- GIVEN INFORMATION -
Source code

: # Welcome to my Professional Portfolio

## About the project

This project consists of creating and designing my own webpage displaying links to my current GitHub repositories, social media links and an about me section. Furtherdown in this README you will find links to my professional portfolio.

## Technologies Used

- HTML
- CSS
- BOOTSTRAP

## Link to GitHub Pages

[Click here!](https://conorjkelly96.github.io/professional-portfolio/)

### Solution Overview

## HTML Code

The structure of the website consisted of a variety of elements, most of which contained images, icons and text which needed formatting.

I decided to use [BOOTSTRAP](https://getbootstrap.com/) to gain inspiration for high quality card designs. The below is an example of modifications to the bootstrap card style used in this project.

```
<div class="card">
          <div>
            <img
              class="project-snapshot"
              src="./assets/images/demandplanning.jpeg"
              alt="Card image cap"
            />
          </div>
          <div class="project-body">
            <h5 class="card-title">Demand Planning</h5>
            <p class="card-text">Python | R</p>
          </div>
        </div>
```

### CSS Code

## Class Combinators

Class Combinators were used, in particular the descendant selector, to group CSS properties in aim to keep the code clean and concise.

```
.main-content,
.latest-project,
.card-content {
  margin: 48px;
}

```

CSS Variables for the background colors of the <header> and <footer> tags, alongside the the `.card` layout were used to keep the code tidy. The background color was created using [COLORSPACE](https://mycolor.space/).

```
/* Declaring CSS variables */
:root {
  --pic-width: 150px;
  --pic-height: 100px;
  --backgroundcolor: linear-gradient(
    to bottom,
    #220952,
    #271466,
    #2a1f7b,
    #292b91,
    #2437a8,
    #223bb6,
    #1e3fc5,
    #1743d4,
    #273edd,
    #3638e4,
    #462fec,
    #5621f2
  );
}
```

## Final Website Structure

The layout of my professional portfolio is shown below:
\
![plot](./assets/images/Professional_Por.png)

- REQUIRED ACTION -
The answer must be the data above, repeated exactly as it stands.

- EXERCISE ANSWER -
Source code

: # Welcome to my Professional Portfolio

## About the project

This project consists of creating and designing my own webpage displaying links to my current GitHub repositories, social media links and an about me section. Furtherdown in this README you will find links to my professional portfolio.

## Technologies Used

- HTML
- CSS
- BOOTSTRAP

## Link to GitHub Pages

[Click here!](https://conorjkelly96.github.io/professional-portfolio/)

### Solution Overview

## HTML Code

The structure of the website consisted of a variety of elements, most of which contained images, icons and text which needed formatting.

I decided to use [BOOTSTRAP](https://getbootstrap.com/) to gain inspiration for high quality card designs. The below is an example of modifications to the bootstrap card style used in this project.

```
<div class="card">
          <div>
            <img
              class="project-snapshot"
              src="./assets/images/demandplanning.jpeg"
              alt="Card image cap"
            />
          </div>
          <div class="project-body">
            <h5 class="card-title">Demand Planning</h5>
            <p class="card-text">Python | R</p>
          </div>
        </div>
```

### CSS Code

## Class Combinators

Class Combinators were used, in particular the descendant selector, to group CSS properties in aim to keep the code clean and concise.

```
.main-content,
.latest-project,
.card-content {
  margin: 48px;
}

```

CSS Variables for the background colors of the <header> and <footer> tags, alongside the the `.card` layout were used to keep the code tidy. The background color was created using [COLORSPACE](https://mycolor.space/).

```
/* Declaring CSS variables */
:root {
  --pic-width: 150px;
  --pic-height: 100px;
  --backgroundcolor: linear-gradient(
    to bottom,
    #220952,
    #271466,
    #2a1f7b,
    #292b91,
    #2437a8,
    #223bb6,
    #1e3fc5,
    #1743d4,
    #273edd,
    #3638e4,
    #462fec,
    #5621f2
  );
}
```

## Final Website Structure

The layout of my professional portfolio is shown below:
\
![plot](./assets/images/Professional_Por.png)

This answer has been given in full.